The European Parliament has approved new rules for paternity leave, parental leave and flexible work measures as part of a larger effort to improve the current the work-life balance of parents and carers across member states.

The proposals are also designed to address the under-representation of women in the labour market, increase incentives for fathers to take up family-related leave and to foster gender equality and equal opportunities.

Negotiations will begin in September to make the rules a requirement for EU member states, one of which will allow working parents with a child up to the age of 10 adjust their employment schedule through remote working.

“We are calling on Irish businesses to adopt the model in the UK which allows employees apply for flexible work. All employees in the UK once they have worked with the same employer for 26 weeks have a legal right to request flexible working,” said MEP Deirdre Clune.
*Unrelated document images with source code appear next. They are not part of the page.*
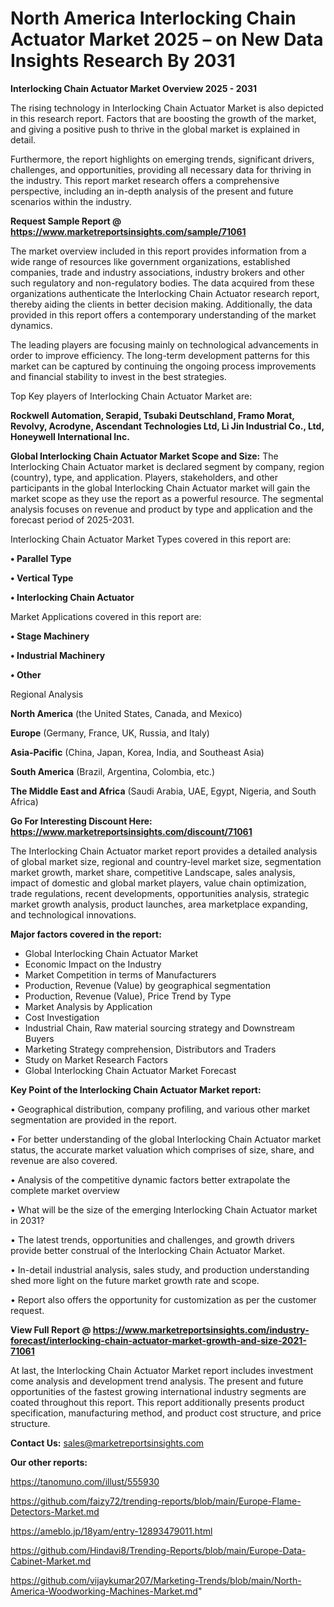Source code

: # North America Interlocking Chain Actuator Market 2025 – on New Data Insights Research By 2031

<Strong> Interlocking Chain Actuator Market Overview 2025 - 2031</strong>

The rising technology in Interlocking Chain Actuator Market is also depicted in this research report. Factors that are boosting the growth of the market, and giving a positive push to thrive in the global market is explained in detail.

Furthermore, the report highlights on emerging trends, significant drivers, challenges, and opportunities, providing all necessary data for thriving in the industry. This report market research offers a comprehensive perspective, including an in-depth analysis of the present and future scenarios within the industry.

<strong>Request Sample Report @ <a href=https://www.marketreportsinsights.com/sample/71061>https://www.marketreportsinsights.com/sample/71061</a></strong>

The market overview included in this report provides information from a wide range of resources like government organizations, established companies, trade and industry associations, industry brokers and other such regulatory and non-regulatory bodies. The data acquired from these organizations authenticate the Interlocking Chain Actuator research report, thereby aiding the clients in better decision making. Additionally, the data provided in this report offers a contemporary understanding of the market dynamics.

The leading players are focusing mainly on technological advancements in order to improve efficiency. The long-term development patterns for this market can be captured by continuing the ongoing process improvements and financial stability to invest in the best strategies.

Top Key players of Interlocking Chain Actuator Market are:

<strong>Rockwell Automation, Serapid, Tsubaki Deutschland, Framo Morat, Revolvy, Acrodyne, Ascendant Technologies Ltd, Li Jin Industrial Co., Ltd, Honeywell International Inc.</strong>

<strong><b>Global Interlocking Chain Actuator Market Scope and Size:</b></strong>
The Interlocking Chain Actuator market is declared segment by company, region (country), type, and application. Players, stakeholders, and other participants in the global Interlocking Chain Actuator market will gain the market scope as they use the report as a powerful resource. The segmental analysis focuses on revenue and product by type and application and the forecast period of 2025-2031.

Interlocking Chain Actuator Market Types covered in this report are:

<strong>• Parallel Type

• Vertical Type

• Interlocking Chain Actuator</strong>

Market Applications covered in this report are:

<strong>• Stage Machinery

• Industrial Machinery

• Other</strong> 

Regional Analysis

<strong>North America</strong> (the United States, Canada, and Mexico)

<strong>Europe</strong> (Germany, France, UK, Russia, and Italy)

<strong>Asia-Pacific</strong> (China, Japan, Korea, India, and Southeast Asia)

<strong>South America</strong> (Brazil, Argentina, Colombia, etc.)

<strong>The Middle East and Africa</strong> (Saudi Arabia, UAE, Egypt, Nigeria, and South Africa)

<strong>Go For Interesting Discount Here: <a href=https://www.marketreportsinsights.com/discount/71061>https://www.marketreportsinsights.com/discount/71061</a></strong>

The Interlocking Chain Actuator market report provides a detailed analysis of global market size, regional and country-level market size, segmentation market growth, market share, competitive Landscape, sales analysis, impact of domestic and global market players, value chain optimization, trade regulations, recent developments, opportunities analysis, strategic market growth analysis, product launches, area marketplace expanding, and technological innovations.

<strong><b>Major factors covered in the report:</b></strong>
<ul>
  <li>Global Interlocking Chain Actuator Market </li>
  <li>Economic Impact on the Industry</li>
  <li>Market Competition in terms of Manufacturers</li>
  <li>Production, Revenue (Value) by geographical segmentation</li>
  <li>Production, Revenue (Value), Price Trend by Type</li>
  <li>Market Analysis by Application</li>
  <li>Cost Investigation</li>
  <li>Industrial Chain, Raw material sourcing strategy and Downstream Buyers</li>
  <li>Marketing Strategy comprehension, Distributors and Traders</li>
  <li>Study on Market Research Factors</li>
  <li>Global Interlocking Chain Actuator Market Forecast</li>
</ul>

<strong><b>Key Point of the Interlocking Chain Actuator Market report:</b></strong>

• Geographical distribution, company profiling, and various other market segmentation are provided in the report.

• For better understanding of the global Interlocking Chain Actuator market status, the accurate market valuation which comprises of size, share, and revenue are also covered.

• Analysis of the competitive dynamic factors better extrapolate the complete market overview

• What will be the size of the emerging Interlocking Chain Actuator market in 2031?

• The latest trends, opportunities and challenges, and growth drivers provide better construal of the Interlocking Chain Actuator Market.

• In-detail industrial analysis, sales study, and production understanding shed more light on the future market growth rate and scope.

• Report also offers the opportunity for customization as per the customer request.

<strong><b>View Full Report @ <a href=https://www.marketreportsinsights.com/industry-forecast/interlocking-chain-actuator-market-growth-and-size-2021-71061>https://www.marketreportsinsights.com/industry-forecast/interlocking-chain-actuator-market-growth-and-size-2021-71061</a></b></strong>


At last, the Interlocking Chain Actuator Market report includes investment come analysis and development trend analysis. The present and future opportunities of the fastest growing international industry segments are coated throughout this report. This report additionally presents product specification, manufacturing method, and product cost structure, and price structure.

<strong>Contact Us:</strong>
sales@marketreportsinsights.com

<strong>Our other reports:</strong>

<a href=https://tanomuno.com/illust/555930>https://tanomuno.com/illust/555930</a>

<a href=https://github.com/faizy72/trending-reports/blob/main/Europe-Flame-Detectors-Market.md>https://github.com/faizy72/trending-reports/blob/main/Europe-Flame-Detectors-Market.md</a>

<a href=https://ameblo.jp/18yam/entry-12893479011.html>https://ameblo.jp/18yam/entry-12893479011.html</a>

<a href=https://github.com/Hindavi8/Trending-Reports/blob/main/Europe-Data-Cabinet-Market.md>https://github.com/Hindavi8/Trending-Reports/blob/main/Europe-Data-Cabinet-Market.md</a>

<a href=https://github.com/vijaykumar207/Marketing-Trends/blob/main/North-America-Woodworking-Machines-Market.md>https://github.com/vijaykumar207/Marketing-Trends/blob/main/North-America-Woodworking-Machines-Market.md</a>"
Businesses must do more to support women and men in the workforce, she says, particularly given the cost of childcare.

“It is important that businesses play their part with many women wanting to go back to work after having children but it can be hard managing family and work life for both men and women.”

Karen O’Reilly is the founder of Employmum, a recruitment agency specialising in flexible employment for people returning to work. The concept was born from the founder’s own challenges in finding a job to fit around her family life on her return to Ireland in 2013 after an extended period working abroad.

“Employmum was initially founded out of personal necessity, but it tapped into a deep vein of talented people, mostly women, caught in a similar bind where traditional workplace methodology clashed with the flexibility and fluid requirements of modern life.

“In a time of almost full employment in Ireland, employers offering flexible work conditions can obtain the best talent in the market and retain them. Thinking a little bit outside the traditional box of hiring can mean obtaining seriously high calibre, loyal and happy candidates,” Ms O’Reilly said.

In a recent survey by the company, more than two-thirds cited the availability of flexible work as the most important aspect of their ideal job.

Some 35% said that the main barrier to work for them was inflexibility of employers, followed by the high costs of childcare and the long hours expected of employers.

“Forget your ping pong tables and your workout classes, your casual Fridays and your free food — if you want to retain talent, you need to respect them and offer them flexible work arrangements,” said Ms O’Reilly. “These are the issues pushing women out the door of many a workplace. This exodus and back peddling on the career ladder from the age of 30 to 40 leads eventually to gender diversity gaps in the workforce as we reach executive level.”